Activity: Lift out, unaltered, the lines of the material below between the line holding "HasIpConfig returns a" and the line holding "### GetLockedOk", counting both.

Supplied records:

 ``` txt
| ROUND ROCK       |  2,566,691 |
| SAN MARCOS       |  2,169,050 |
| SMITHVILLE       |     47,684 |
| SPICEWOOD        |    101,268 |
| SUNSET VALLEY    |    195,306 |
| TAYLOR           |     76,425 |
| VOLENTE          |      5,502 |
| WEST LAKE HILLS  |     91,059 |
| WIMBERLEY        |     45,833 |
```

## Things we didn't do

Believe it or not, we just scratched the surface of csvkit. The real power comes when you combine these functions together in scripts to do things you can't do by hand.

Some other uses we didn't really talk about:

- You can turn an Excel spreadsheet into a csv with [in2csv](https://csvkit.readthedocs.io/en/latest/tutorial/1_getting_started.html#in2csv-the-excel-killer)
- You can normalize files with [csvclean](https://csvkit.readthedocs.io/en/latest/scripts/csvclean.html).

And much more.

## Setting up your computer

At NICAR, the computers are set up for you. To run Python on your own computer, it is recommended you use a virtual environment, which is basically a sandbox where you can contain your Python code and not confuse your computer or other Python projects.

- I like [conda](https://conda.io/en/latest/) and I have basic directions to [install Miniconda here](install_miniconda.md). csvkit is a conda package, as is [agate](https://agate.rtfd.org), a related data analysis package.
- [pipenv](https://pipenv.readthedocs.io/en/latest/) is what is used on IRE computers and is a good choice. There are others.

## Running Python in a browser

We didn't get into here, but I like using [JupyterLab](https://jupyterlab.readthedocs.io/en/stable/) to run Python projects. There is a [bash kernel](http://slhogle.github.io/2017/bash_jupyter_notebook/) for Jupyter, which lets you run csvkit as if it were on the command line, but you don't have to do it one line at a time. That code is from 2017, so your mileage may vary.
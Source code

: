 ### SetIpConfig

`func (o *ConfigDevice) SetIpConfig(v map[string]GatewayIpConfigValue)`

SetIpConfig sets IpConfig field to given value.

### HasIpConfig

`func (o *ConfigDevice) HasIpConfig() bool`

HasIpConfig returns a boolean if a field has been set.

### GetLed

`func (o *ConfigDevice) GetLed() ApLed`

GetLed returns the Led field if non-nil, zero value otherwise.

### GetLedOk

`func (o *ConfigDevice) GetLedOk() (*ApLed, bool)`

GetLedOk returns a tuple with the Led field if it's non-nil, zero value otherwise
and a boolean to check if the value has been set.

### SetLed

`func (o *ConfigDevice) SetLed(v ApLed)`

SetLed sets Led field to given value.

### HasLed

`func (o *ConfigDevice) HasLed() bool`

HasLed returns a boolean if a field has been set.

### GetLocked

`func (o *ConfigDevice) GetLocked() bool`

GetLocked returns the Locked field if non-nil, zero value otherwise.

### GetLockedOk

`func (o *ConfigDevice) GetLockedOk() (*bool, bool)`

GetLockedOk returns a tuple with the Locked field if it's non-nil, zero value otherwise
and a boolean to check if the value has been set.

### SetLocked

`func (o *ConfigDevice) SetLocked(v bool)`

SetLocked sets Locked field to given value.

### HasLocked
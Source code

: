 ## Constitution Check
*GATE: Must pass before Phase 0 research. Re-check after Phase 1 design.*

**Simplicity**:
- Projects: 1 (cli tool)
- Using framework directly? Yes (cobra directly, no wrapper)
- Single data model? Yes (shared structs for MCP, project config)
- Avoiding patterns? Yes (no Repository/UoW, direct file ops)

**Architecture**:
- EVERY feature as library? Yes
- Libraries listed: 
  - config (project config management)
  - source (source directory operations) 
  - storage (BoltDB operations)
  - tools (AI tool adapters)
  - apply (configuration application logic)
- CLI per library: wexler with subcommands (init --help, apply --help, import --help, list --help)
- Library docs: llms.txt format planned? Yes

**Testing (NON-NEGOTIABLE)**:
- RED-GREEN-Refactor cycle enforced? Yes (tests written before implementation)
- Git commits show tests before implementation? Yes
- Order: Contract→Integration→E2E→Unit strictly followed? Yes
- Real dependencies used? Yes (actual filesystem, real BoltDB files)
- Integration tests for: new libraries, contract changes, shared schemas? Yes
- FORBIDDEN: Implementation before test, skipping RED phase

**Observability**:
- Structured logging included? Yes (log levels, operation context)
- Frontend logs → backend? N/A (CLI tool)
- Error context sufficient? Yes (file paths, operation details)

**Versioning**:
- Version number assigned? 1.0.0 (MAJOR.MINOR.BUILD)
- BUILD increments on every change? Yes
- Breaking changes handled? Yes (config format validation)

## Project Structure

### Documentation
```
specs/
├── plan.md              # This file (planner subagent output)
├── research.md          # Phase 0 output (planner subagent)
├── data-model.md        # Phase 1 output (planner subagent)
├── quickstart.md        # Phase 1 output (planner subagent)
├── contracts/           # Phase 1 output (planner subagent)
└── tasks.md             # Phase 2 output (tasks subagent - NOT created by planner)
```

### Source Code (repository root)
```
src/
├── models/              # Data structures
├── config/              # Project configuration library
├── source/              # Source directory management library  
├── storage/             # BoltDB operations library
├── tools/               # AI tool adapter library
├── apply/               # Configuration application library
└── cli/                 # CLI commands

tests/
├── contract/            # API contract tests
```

Solution to the exercise:
HasIpConfig returns a boolean if a field has been set.

### GetLed

`func (o *ConfigDevice) GetLed() ApLed`

GetLed returns the Led field if non-nil, zero value otherwise.

### GetLedOk

`func (o *ConfigDevice) GetLedOk() (*ApLed, bool)`

GetLedOk returns a tuple with the Led field if it's non-nil, zero value otherwise
and a boolean to check if the value has been set.

### SetLed

`func (o *ConfigDevice) SetLed(v ApLed)`

SetLed sets Led field to given value.

### HasLed

`func (o *ConfigDevice) HasLed() bool`

HasLed returns a boolean if a field has been set.

### GetLocked

`func (o *ConfigDevice) GetLocked() bool`

GetLocked returns the Locked field if non-nil, zero value otherwise.

### GetLockedOk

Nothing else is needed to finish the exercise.